Ma tutti la ignorarono, eccetto Emma, che, con un'espressione di superiorità dipinta sul volto, si appoggiò il mento sul palmo della mano. "Sei tu la responsabile delle pulizie, ma stamattina ti sei data alla macchia. Quindi, ho semplicemente rimesso la spazzatura al suo posto."
Agli occhi di Emma, Giselle non era altro che una povera illusa, una vigliacca senza spina dorsale.
"Quindi, sei stata tu?" domandò Giselle, senza lasciarsi intimidire. L'atteggiamento di Emma non era certo una novità per lei.
Emma era sempre stata la capobanda, l'artefice principale delle sue umiliazioni, ma ignorava completamente la sua metamorfosi. Con un gesto sprezzante della mano, rispose con sarcasmo: "Figurati, è stato un piacere. Allora, hai intenzione di ripulire questo schifo? Puzzi da morire, lo sai?"

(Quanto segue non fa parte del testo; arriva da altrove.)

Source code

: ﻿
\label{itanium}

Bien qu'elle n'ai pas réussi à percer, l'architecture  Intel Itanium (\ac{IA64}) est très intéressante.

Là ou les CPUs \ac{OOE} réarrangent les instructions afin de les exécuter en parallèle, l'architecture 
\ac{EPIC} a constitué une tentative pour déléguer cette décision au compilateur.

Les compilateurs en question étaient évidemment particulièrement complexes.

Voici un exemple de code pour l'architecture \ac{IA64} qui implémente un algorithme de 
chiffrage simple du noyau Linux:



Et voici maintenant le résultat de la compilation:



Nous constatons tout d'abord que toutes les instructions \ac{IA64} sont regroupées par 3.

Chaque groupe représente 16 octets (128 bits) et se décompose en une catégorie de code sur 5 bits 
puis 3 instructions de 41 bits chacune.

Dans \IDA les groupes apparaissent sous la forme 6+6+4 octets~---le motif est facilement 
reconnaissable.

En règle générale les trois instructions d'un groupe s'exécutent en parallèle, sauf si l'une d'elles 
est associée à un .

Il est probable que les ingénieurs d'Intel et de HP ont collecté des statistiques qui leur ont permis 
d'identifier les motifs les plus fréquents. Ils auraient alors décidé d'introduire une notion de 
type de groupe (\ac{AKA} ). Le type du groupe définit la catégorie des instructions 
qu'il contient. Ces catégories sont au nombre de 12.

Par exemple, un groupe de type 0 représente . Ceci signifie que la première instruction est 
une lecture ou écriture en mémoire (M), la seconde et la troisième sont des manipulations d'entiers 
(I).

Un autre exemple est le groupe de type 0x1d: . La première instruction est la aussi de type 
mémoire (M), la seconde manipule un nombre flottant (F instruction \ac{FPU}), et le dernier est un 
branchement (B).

"Giusto! Cosa aspetti? Forse a te piace questo fetore nauseabondo, ma noi non lo sopportiamo", intervenne una delle serpi del gruppo.

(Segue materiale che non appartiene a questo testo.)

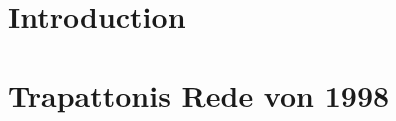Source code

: \documentclass[12pt,        %
  english,ngerman,          %
  paper=a4,                 %
  captions=tablesignature,  %
  listof=numbered,          %
  bibliography=totoc,       %
  headings=small,           %
  headinclude=false,        %
  footinclude=false,        %
  parskip=half-,            %
  oneside,                  %
  DIV=12                    %
]{styles/colireport}
\author
	{
		\coliauthorone,$^{1\ast}$ 
	    	\coliauthortwo,$^{1}$ 
	    	\coliauthorthree$^{2}$
	    	\\
		\\
		\normalsize{$^{1}$
			\coliaddressone
		}
		\\
		\normalsize{
			\coliaddresstwo
		}
		\\
		\normalsize{$^{2}$
			\coliaddressthree
		}
		\\
		\\
		\normalsize{$^\ast$To whom correspondence should be addressed; E-mail:  coliemail}
	}
\begin{document}
 

\maketitle

\begin{minipage}{\textwidth}
	\coliabstract
\end{minipage}





\section*{Introduction}

\lipsum


\section*{Trapattonis Rede von 1998}
\end{document}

"Ti dispiace separarti dalla tua spazzatura? Perché non te la porti a casa?", aggiunse un'altra, con un tono mellifluo intriso di perfidia.
Sentendo quelle parole avvelenate, il volto di Eva si contrasse in una smorfia di dolore. Voleva reagire, difendere l'amica, ma si morse la lingua. Cercò di aiutare Giselle, ma lei la fermò con decisione.
"Faccio io", insistette Giselle, rovesciando con rabbia la spazzatura nel cestino.
Emma sapeva che Giselle non era il tipo da reagire, e la sua sottomissione non faceva altro che confermare la sua convinzione. Con un sorriso di trionfo, commentò: "Vedi? Non era poi così difficile, no?"
Soddisfatta della sua vittoria, Emma si voltò verso le sue amiche per riprendere la conversazione interrotta.
Ma, a metà dei loro pettegolezzi, un grido soffocato ruppe il silenzio.
Prima che Emma potesse capire cosa stesse succedendo, Giselle le aveva rovesciato addosso l'intero contenuto del bidone della spazzatura. I suoi capelli lunghi e setosi, il suo vestito firmato, tutto era imbrattato di rifiuti disgustosi.
In quel momento, un'ondata di stupore attraversò l'aula. Le amiche di Emma spalancarono gli occhi, attonite di fronte a quella scena inaspettata.
Vedendo Emma finalmente assaporare la sua stessa medicina, Giselle abbozzò un sorriso diabolico. "Sto solo rimettendo la spazzatura al suo posto."